I break cover and run straight into the searchlight, to make sure they see me.

‘There he goes!’

‘Get after him!’

I dodge and weave like a hare being turned by dogs, as I scarper across the open fields. The Land Rover might be faster than me, but it can’t turn and manoeuvre as quickly and I manage to
keep ahead of it, darting in and out of the light beam so they’ll keep following me, away from the copse and Bob. I look back and see some others with torches emerging from the trees and
there’s orders being shouted that carry across on the night air.

‘Stop, or we’ll shoot!’

I take no notice. A shotgun ain’t going to have my range and, anyway, none of them keepers can shoot straight.
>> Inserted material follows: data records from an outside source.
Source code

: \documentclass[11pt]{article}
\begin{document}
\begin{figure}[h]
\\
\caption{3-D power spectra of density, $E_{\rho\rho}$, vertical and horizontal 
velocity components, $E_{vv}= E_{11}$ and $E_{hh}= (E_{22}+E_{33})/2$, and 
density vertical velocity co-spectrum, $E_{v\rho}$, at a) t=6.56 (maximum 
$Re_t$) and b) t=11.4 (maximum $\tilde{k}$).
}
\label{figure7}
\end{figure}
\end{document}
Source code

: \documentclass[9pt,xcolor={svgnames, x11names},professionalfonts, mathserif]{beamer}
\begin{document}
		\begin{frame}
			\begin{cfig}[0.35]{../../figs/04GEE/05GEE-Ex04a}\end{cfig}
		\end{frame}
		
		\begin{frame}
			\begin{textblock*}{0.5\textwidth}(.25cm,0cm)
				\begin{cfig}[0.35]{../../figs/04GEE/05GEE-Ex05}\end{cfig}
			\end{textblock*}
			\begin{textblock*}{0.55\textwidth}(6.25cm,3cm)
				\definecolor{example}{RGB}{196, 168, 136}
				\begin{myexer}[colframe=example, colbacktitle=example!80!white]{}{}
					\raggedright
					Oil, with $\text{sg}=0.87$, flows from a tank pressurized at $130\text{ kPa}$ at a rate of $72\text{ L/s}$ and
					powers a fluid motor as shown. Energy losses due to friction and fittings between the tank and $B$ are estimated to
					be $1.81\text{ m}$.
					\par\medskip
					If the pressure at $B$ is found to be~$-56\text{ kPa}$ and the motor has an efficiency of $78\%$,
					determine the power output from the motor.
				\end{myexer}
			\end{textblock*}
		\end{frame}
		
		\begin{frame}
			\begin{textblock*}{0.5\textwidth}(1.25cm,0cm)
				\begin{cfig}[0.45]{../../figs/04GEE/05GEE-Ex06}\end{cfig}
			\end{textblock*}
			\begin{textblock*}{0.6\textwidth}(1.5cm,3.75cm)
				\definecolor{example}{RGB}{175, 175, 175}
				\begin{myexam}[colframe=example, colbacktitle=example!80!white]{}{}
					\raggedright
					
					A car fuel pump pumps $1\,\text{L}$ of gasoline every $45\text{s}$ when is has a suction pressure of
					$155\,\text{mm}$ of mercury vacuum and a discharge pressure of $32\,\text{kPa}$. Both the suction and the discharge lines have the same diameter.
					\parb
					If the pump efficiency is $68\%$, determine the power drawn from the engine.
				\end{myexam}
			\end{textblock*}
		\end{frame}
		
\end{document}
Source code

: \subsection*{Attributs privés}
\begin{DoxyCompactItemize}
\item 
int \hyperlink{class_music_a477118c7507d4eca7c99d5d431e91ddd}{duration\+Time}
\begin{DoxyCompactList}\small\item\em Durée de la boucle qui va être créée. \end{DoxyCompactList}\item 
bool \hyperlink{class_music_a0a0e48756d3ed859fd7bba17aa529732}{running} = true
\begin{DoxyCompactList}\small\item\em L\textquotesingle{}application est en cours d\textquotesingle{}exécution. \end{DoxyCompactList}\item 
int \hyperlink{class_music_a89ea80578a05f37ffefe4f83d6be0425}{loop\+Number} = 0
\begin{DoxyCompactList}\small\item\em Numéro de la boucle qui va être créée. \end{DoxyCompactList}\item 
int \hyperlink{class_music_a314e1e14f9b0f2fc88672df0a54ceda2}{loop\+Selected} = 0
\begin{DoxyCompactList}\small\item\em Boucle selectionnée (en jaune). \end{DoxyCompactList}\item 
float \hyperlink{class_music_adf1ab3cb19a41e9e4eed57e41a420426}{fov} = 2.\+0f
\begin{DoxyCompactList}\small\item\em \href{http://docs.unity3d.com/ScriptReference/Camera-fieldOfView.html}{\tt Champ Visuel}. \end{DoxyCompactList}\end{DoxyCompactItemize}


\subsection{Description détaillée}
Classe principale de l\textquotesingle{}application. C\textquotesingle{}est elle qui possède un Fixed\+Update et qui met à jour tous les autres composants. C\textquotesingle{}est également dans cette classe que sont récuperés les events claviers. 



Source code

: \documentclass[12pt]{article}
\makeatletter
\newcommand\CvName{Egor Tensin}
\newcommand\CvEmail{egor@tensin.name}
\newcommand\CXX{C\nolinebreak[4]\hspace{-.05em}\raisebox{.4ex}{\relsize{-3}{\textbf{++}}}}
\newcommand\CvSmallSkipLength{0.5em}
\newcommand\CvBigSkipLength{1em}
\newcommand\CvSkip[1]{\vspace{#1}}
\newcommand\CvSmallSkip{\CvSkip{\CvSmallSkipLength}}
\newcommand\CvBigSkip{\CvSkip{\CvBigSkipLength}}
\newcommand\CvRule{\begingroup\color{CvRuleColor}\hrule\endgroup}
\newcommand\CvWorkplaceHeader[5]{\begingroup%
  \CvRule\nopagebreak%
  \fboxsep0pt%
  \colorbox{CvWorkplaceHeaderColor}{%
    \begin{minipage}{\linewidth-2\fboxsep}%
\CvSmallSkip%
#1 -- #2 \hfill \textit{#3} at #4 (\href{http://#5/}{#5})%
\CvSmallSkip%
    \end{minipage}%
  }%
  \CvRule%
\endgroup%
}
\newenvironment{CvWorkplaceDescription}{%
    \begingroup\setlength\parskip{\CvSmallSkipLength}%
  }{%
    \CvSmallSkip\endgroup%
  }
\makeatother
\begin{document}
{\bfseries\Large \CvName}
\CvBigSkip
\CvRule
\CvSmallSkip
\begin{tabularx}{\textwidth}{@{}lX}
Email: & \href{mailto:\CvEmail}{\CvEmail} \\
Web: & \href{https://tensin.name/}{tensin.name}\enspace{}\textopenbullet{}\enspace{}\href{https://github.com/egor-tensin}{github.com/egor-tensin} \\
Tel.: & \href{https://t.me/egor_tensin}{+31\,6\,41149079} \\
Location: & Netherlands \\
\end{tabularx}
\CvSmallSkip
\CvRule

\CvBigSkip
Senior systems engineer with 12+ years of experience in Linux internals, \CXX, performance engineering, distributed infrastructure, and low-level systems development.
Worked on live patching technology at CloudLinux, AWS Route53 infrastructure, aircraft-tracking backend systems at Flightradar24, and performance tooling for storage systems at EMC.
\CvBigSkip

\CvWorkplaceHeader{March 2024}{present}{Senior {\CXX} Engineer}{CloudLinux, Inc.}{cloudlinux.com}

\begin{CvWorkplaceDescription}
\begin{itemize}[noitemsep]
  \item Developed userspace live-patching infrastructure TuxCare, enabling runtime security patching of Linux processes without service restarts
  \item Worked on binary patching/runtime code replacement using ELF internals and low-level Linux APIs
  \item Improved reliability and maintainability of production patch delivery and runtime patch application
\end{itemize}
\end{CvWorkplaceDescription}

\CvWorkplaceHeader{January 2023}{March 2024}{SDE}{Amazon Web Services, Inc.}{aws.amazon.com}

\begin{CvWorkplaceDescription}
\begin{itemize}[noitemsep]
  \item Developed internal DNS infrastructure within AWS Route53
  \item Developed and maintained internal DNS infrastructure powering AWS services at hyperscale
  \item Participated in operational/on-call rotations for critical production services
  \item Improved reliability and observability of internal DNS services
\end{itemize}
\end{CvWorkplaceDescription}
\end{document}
I hear a bang and something whistles over my head, obviously meant as a
warning. But it’s not buckshot, it’s a bullet. This is serious – I’m being hunted and I’m a sitting duck out here if one of them has a night-sight on a high-powered
rifle.

There’s a stone wall up ahead and I vault it easily and keep running. The Land Rover can’t follow, but the searchlight can and I need some cover quickly. Another bang and another
bullet whistles close – closer than the first. The next one’ll hit me for sure. I see a hazel wood to my right and I run straight in and keep going. The next thing I know, I’ve
fallen into Gatcombe Water and the flow’s carrying me along towards the sewage works.